Closed-Loop Phase-Coherence Compensation for Superconducting Qubits Integrated Computational and Hardware Validation of the Aurora Method
Futoshi Hamanoue

TL;DR
This paper demonstrates a practical phase-coherence compensation method, Aurora-DD, that improves the accuracy of superconducting qubits by combining emulator-based offline calibration with hardware validation, showing significant error reduction.
Contribution
The paper introduces Aurora-DD, a novel offline calibration approach for phase coherence correction in superconducting qubits, validated through emulator and hardware experiments.
Findings
68-97% error reduction in emulator tests
Approximately 99.2-99.6% error reduction on hardware
Aurora-DD is stable and practical for NISQ devices
Abstract
We present an emulator-based and hardware feasibility study of Aurora-DD, a phase-coherence compensation method that integrates a sign-based feedback update of a global phase offset (Delta phi) with a fixed-depth XY8 dynamical decoupling (DD) scaffold.

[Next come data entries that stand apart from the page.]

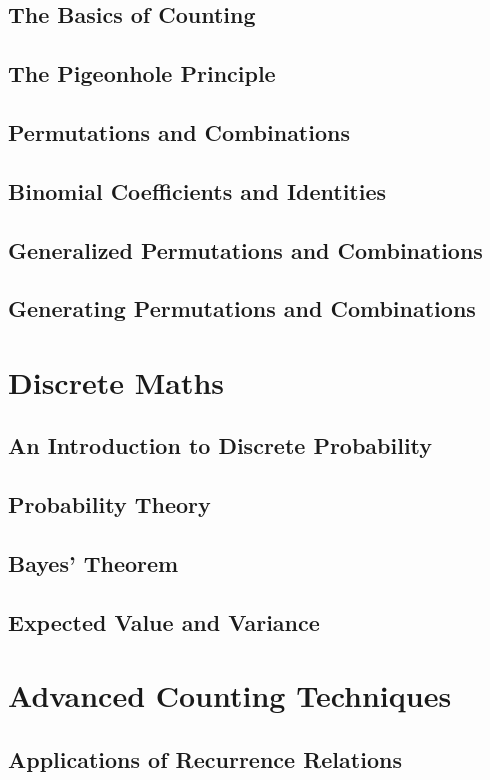 \documentclass{article}
\begin{document}
\subsection{The Basics of Counting}
\subsection{The Pigeonhole Principle}
\subsection{Permutations and Combinations}
\subsection{Binomial Coefficients and Identities}
\subsection{Generalized Permutations and Combinations}
\subsection{Generating Permutations and Combinations}

\section{Discrete Maths}

\subsection{An Introduction to Discrete Probability}
\subsection{Probability Theory}
\subsection{Bayes’ Theorem}
\subsection{Expected Value and Variance}

\section{Advanced Counting Techniques}

\subsection{Applications of Recurrence Relations}
\end{document}
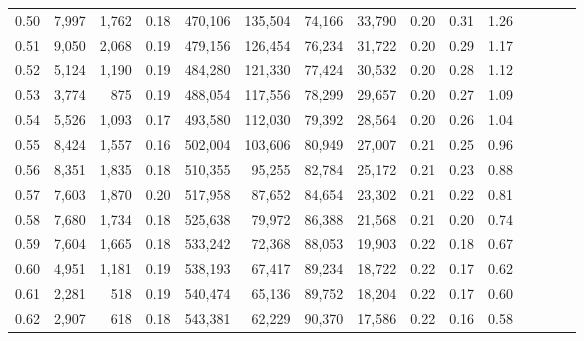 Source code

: \begin{tabular}{rrrcrrrrrrrrrrr}
0.50 &   7,997 &  1,762 &                                       0.18 &  470,106 &  135,504 &   74,166 &   33,790 &  0.20 &  0.31 &                         1.26 \\
0.51 &   9,050 &  2,068 &                                       0.19 &  479,156 &  126,454 &   76,234 &   31,722 &  0.20 &  0.29 &                         1.17 \\
0.52 &   5,124 &  1,190 &                                       0.19 &  484,280 &  121,330 &   77,424 &   30,532 &  0.20 &  0.28 &                         1.12 \\
0.53 &   3,774 &    875 &                                       0.19 &  488,054 &  117,556 &   78,299 &   29,657 &  0.20 &  0.27 &                         1.09 \\
0.54 &   5,526 &  1,093 &                                       0.17 &  493,580 &  112,030 &   79,392 &   28,564 &  0.20 &  0.26 &                         1.04 \\
0.55 &   8,424 &  1,557 &                                       0.16 &  502,004 &  103,606 &   80,949 &   27,007 &  0.21 &  0.25 &                         0.96 \\
0.56 &   8,351 &  1,835 &                                       0.18 &  510,355 &   95,255 &   82,784 &   25,172 &  0.21 &  0.23 &                         0.88 \\
0.57 &   7,603 &  1,870 &                                       0.20 &  517,958 &   87,652 &   84,654 &   23,302 &  0.21 &  0.22 &                         0.81 \\
0.58 &   7,680 &  1,734 &                                       0.18 &  525,638 &   79,972 &   86,388 &   21,568 &  0.21 &  0.20 &                         0.74 \\
0.59 &   7,604 &  1,665 &                                       0.18 &  533,242 &   72,368 &   88,053 &   19,903 &  0.22 &  0.18 &                         0.67 \\
0.60 &   4,951 &  1,181 &                                       0.19 &  538,193 &   67,417 &   89,234 &   18,722 &  0.22 &  0.17 &                         0.62 \\
0.61 &   2,281 &    518 &                                       0.19 &  540,474 &   65,136 &   89,752 &   18,204 &  0.22 &  0.17 &                         0.60 \\
0.62 &   2,907 &    618 &                                       0.18 &  543,381 &   62,229 &   90,370 &   17,586 &  0.22 &  0.16 &                         0.58 \\

\end{tabular}
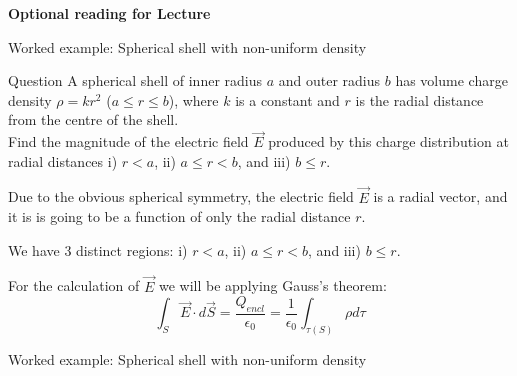 %
%

\begin{frame}[plain,c]
\begin{center}
{\Huge \bf Optional reading for Lecture \thislecture}
\end{center}
\end{frame}


%
%

{
\problemslide

\begin{frame}{Worked example: Spherical shell with non-uniform density}

  \begin{blockexmplque}{Question}
    A spherical shell of inner radius $a$ and outer radius $b$ has volume charge
    density $\rho = kr^2$ ($a \le r \le b$), where $k$ is a constant and $r$ is
    the radial distance from the centre of the shell.\\
    Find the magnitude of the electric field $\vec{E}$
    produced by this charge distribution
    at radial distances i) $r<a$, ii) $a \le r < b$, and iii) $b \le r$.
  \end{blockexmplque}

  \vspace{0.2cm}

  Due to the obvious spherical symmetry, the electric field $\vec{E}$
  is a radial vector, and it is
  is going to be a function of only the radial distance $r$.\\

  \vspace{0.2cm}

  We have 3 distinct regions:
  i) $r<a$, ii) $a \le r < b$, and iii) $b \le r$.
  \vspace{0.2cm}

  For the calculation of $\vec{E}$ we will be applying Gauss's theorem:
  \begin{equation*}
    \int_{S} \vec{E} \cdot d\vec{S} =
      \frac{Q_{encl}}{\epsilon_0} =
        \frac{1}{\epsilon_0} \int_{\tau(S)} \rho d\tau
  \end{equation*}

\end{frame}

%
%
%

\begin{frame}{Worked example: Spherical shell with non-uniform density}


\end{frame}}
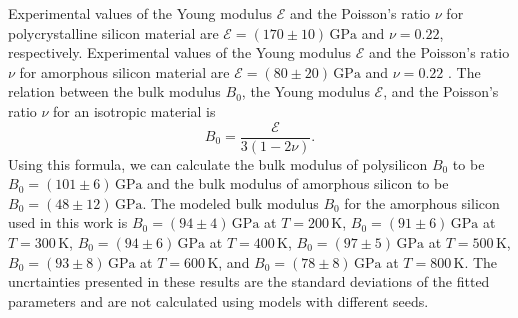 Experimental values of the Young modulus $\mathcal{E}$ and the Poisson's ratio
$\nu$ for polycrystalline silicon material are $\mathcal{E} = (170 \pm 10) \, \mathrm{GPa}$ and
$\nu = 0.22$, respectively. Experimental values of
the Young modulus $\mathcal{E}$ and the Poisson's ratio $\nu$ for amorphous
silicon material are $\mathcal{E} = (80 \pm 20) \, \mathrm{GPa}$ and $\nu = 0.22$
\cite{Freund_Suresh_2003}. The relation between the
bulk modulus $B_0$, the Young modulus $\mathcal{E}$, and the Poisson's ratio
$\nu$ for an isotropic material is
\begin{equation}
  B_0 = \frac{\mathcal{E}}{3(1 - 2\nu)}.
\end{equation}
Using this formula, we can calculate the bulk modulus of polysilicon $B_0$ to
be $B_0 = (101 \pm 6) \, \mathrm{GPa}$ and the bulk modulus of amorphous silicon
to be $B_0 = (48 \pm 12) \, \mathrm{GPa}$. The modeled bulk modulus $B_0$ for the
amorphous silicon used in this work is
$B_0 = (94 \pm 4) \, \mathrm{GPa}$ at $T = 200 \, \mathrm{K}$,
$B_0 = (91 \pm 6) \, \mathrm{GPa}$ at $T = 300 \, \mathrm{K}$,
$B_0 = (94 \pm 6) \, \mathrm{GPa}$ at $T = 400 \, \mathrm{K}$,
$B_0 = (97 \pm 5) \, \mathrm{GPa}$ at $T = 500 \, \mathrm{K}$,
$B_0 = (93 \pm 8) \, \mathrm{GPa}$ at $T = 600 \, \mathrm{K}$,
and $B_0 = (78 \pm 8) \, \mathrm{GPa}$ at $T = 800 \, \mathrm{K}$. The
uncrtainties presented in these results are the standard deviations of the
fitted parameters and are not calculated using models with different seeds.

The feedback optimization is performed offline on a calibrated emulator and the resulting Delta phi* is deployed as pre-calibrated phase compensation on hardware. This represents an "offline closed-loop, online open-loop" feasibility demonstration. Using an Aer-based emulator calibrated with ibm_fez device parameters, Aurora-DD achieves substantial reductions in mean-squared error of the measured expectation value <Z>, yielding 68-97% improvement across phase settings phi = 0.05, 0.10, 0.15, 0.20 over n=30 randomized trials. These large-n emulator results provide statistically stable evidence that the combined effect of XY8 and Delta phi*…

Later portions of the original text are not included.